Mining bitcoins is a process where people use their computers to participate in the bitcoin network as a transaction processor and validator. Bitcoin uses a proof-of-work system, which means that miners must prove that they have made the effort to process transactions in order to be rewarded with a certain number of pieces worth of a given cryptocurrency. The term "mining" is not used in a literal sense, but as a reference to the way precious metals are extracted. Bitcoin miners solve complex mathematical problems and confirm the legitimacy of the transaction. They then add these transactions to a block and create chains of these block transactions, creating a blockchain.

Bitcoin halving

As an open source project, bitcoin contains code that allows what is known as a "bitcoin halving event" to occur. This line of code means that after every 210,000 blocks are mined, roughly every four years, the transaction processing reward received by bitcoin miners is halved. This event is referred to as halving because it halves the rate at which new bitcoins are released into circulation. Bitcoin thus forces synthetic price inflation until all bitcoins are released.

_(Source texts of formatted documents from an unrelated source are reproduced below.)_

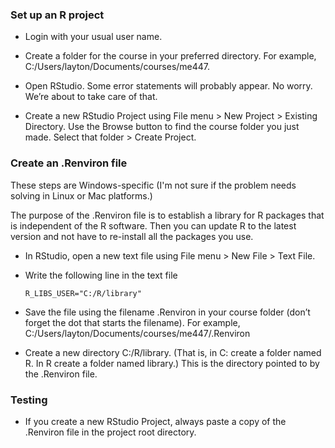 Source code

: ### Set up an R project

-   Login with your usual user name.

-   Create a folder for the course in your preferred directory. For example, C:/Users/layton/Documents/courses/me447.

-   Open RStudio. Some error statements will probably appear. No worry. We’re about to take care of that.

-   Create a new RStudio Project using File menu &gt; New Project &gt; Existing Directory. Use the Browse button to find the course folder you just made. Select that folder &gt; Create Project.

### Create an .Renviron file

These steps are Windows-specific (I'm not sure if the problem needs solving in Linux or Mac platforms.)

The purpose of the .Renviron file is to establish a library for R packages that is independent of the R software. Then you can update R to the latest version and not have to re-install all the packages you use.

-   In RStudio, open a new text file using File menu &gt; New File &gt; Text File.

-   Write the following line in the text file

    `R_LIBS_USER="C:/R/library"`

-   Save the file using the filename .Renviron in your course folder (don’t forget the dot that starts the filename). For example, C:/Users/layton/Documents/courses/me447/.Renviron

-   Create a new directory C:/R/library. (That is, in C: create a folder named R. In R create a folder named library.) This is the directory pointed to by the .Renviron file.

### Testing

-   If you create a new RStudio Project, always paste a copy of the .Renviron file in the project root directory.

It can also be found in the code that at most 64 halvings will occur in the history of bitcoin. This means that a maximum of 21 million bitcoins will be created. That is, after 64 halvings, there will be no more bitcoins to be mined. This event is due to occur in 2140.

What changes occur in bitcoin halving?

Since bitcoin halving is a major event, it has a significant impact on the various parties involved in the bitcoin network.

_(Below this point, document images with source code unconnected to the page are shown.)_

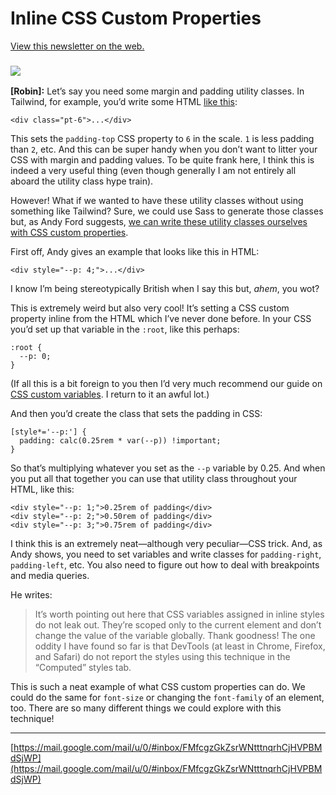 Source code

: # Inline CSS Custom Properties
[View this newsletter on the web.](https://css-tricks.us2.list-manage.com/track/click?u=155f5a9ccc4e24c318130cace&id=1d26c658ac&e=2df64611c3)

### ![](https://fonts.gstatic.com/s/e/notoemoji/13.1.1/1f632/32.png)

**\[Robin]:** Let’s say you need some margin and padding utility classes. In Tailwind, for example, you’d write some HTML [like this](https://css-tricks.us2.list-manage.com/track/click?u=155f5a9ccc4e24c318130cace&id=a47beddff5&e=2df64611c3):

    <div class="pt-6">...</div>

This sets the `padding-top` CSS property to `6` in the scale. `1` is less padding than `2`, etc. And this can be super handy when you don’t want to litter your CSS with margin and padding values. To be quite frank here, I think this is indeed a very useful thing (even though generally I am not entirely all aboard the utility class hype train).

However! What if we wanted to have these utility classes without using something like Tailwind? Sure, we could use Sass to generate those classes but, as Andy Ford suggests, [we can write these utility classes ourselves with CSS custom properties](https://css-tricks.us2.list-manage.com/track/click?u=155f5a9ccc4e24c318130cace&id=882ed8749c&e=2df64611c3).

First off, Andy gives an example that looks like this in HTML:

    <div style="--p: 4;">...</div>

I know I’m being stereotypically British when I say this but, _ahem_, you wot?

This is extremely weird but also very cool! It’s setting a CSS custom property inline from the HTML which I’ve never done before. In your CSS you’d set up that variable in the `:root`, like this perhaps:

    :root {
      --p: 0;
    }

(If all this is a bit foreign to you then I’d very much recommend our guide on [CSS custom variables](https://css-tricks.us2.list-manage.com/track/click?u=155f5a9ccc4e24c318130cace&id=5b745e2c9a&e=2df64611c3). I return to it an awful lot.)

And then you’d create the class that sets the padding in CSS:

    [style*='--p:'] {
      padding: calc(0.25rem * var(--p)) !important;
    }

So that’s multiplying whatever you set as the `--p` variable by 0.25. And when you put all that together you can use that utility class throughout your HTML, like this:

    <div style="--p: 1;">0.25rem of padding</div>
    <div style="--p: 2;">0.50rem of padding</div>
    <div style="--p: 3;">0.75rem of padding</div>

I think this is an extremely neat—although very peculiar—CSS trick. And, as Andy shows, you need to set variables and write classes for `padding-right`, `padding-left`, etc. You also need to figure out how to deal with breakpoints and media queries.

He writes:

> It’s worth pointing out here that CSS variables assigned in inline styles do not leak out. They’re scoped only to the current element and don’t change the value of the variable globally. Thank goodness! The one oddity I have found so far is that DevTools (at least in Chrome, Firefox, and Safari) do not report the styles using this technique in the “Computed” styles tab.

This is such a neat example of what CSS custom properties can do. We could do the same for `font-size` or changing the `font-family` of an element, too. There are so many different things we could explore with this technique!

* * *

 [https://mail.google.com/mail/u/0/#inbox/FMfcgzGkZsrWNtttnqrhCjHVPBMdSjWP](https://mail.google.com/mail/u/0/#inbox/FMfcgzGkZsrWNtttnqrhCjHVPBMdSjWP)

As a result of a decrease in supply and an increase in demand, cryptocurrency prices generally increase, which is good news for investors. Thus, trading activity on the bitcoin blockchain is increasing.

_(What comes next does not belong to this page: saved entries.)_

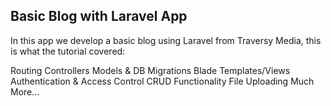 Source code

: ## Basic Blog with Laravel App

In this app we develop a basic blog using Laravel from Traversy Media, this is what the tutorial covered:

Routing
Controllers
Models & DB Migrations
Blade Templates/Views
Authentication & Access Control
CRUD Functionality
File Uploading
Much More...


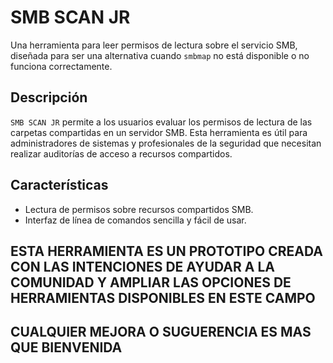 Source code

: # SMB SCAN JR

Una herramienta para leer permisos de lectura sobre el servicio SMB, diseñada para ser una alternativa cuando `smbmap` no está disponible o no funciona correctamente.

## Descripción

`SMB SCAN JR` permite a los usuarios evaluar los permisos de lectura de las carpetas compartidas en un servidor SMB. Esta herramienta es útil para administradores de sistemas y profesionales de la seguridad que necesitan realizar auditorías de acceso a recursos compartidos.

## Características

- Lectura de permisos sobre recursos compartidos SMB.
- Interfaz de línea de comandos sencilla y fácil de usar.

## ESTA HERRAMIENTA ES UN PROTOTIPO CREADA CON LAS INTENCIONES DE AYUDAR A LA COMUNIDAD Y AMPLIAR LAS OPCIONES DE HERRAMIENTAS DISPONIBLES EN ESTE CAMPO
## CUALQUIER MEJORA O SUGUERENCIA ES MAS QUE BIENVENIDA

However, as far as miners are concerned, fewer rewards may make it harder for individual miners or small mining organisations to survive in the bitcoin ecosystem, as it is difficult for them to compete with large mining organisations. According to research, bitcoin's mining capacity is countercyclical to its price. When the price of a cryptocurrency increases, the number of miners in its ecosystem decreases, and vice versa. A bitcoin halving event is characterised by an increase in price, but on the other hand, it can also increase the likelihood of an attack on the bitcoin network as many miners move out of its network, reducing its security.

What happens when all the bitcoins are mined?

At the end of August 2022, there were approximately 19.1 million bitcoins in circulation, leaving only approximately 1.9 million bitcoins to be released through mining rewards. Of that number, more than 3.7 million of all bitcoins have already been irretrievably lost, according to a study by Chainalysis. So what can we expect in 2140? Will miners still have an incentive to verify transactions without mining any bitcoin?

Bitcoin creator Satoshi Nakamoto predicted that in that period, and long before, miners would be motivated not only by newly mined bitcoins, but also by the fees they would charge for verifying transactions. This "motivation" was already hinted at in 2017 and the associated huge rise in the price of bitcoin. The network was so overloaded that transactions were queued for hours because miners could not verify them. This caused transaction fees to soar as miners favoured those with higher set "fees". At that time, the average fees per transaction were as high as $54.

So yes, when all the bitcoins are mined, it is assumed that the bitcoin network will continue to operate as before.

When will the next bitcoin halving occur?

The last bitcoin halving occurred on May 11, 2020. The next halving will occur on this date in 2024. From the previous reward of 6.25 BTC per block mined (once every 10 minutes on average), the reward for a successful miner who managed to solve a complicated mathematical problem will drop to 3.125 BTC. This reward will be valid for the next four years until the reward is halved again. Over time, the impact of each halving will diminish as the reward per block approaches zero.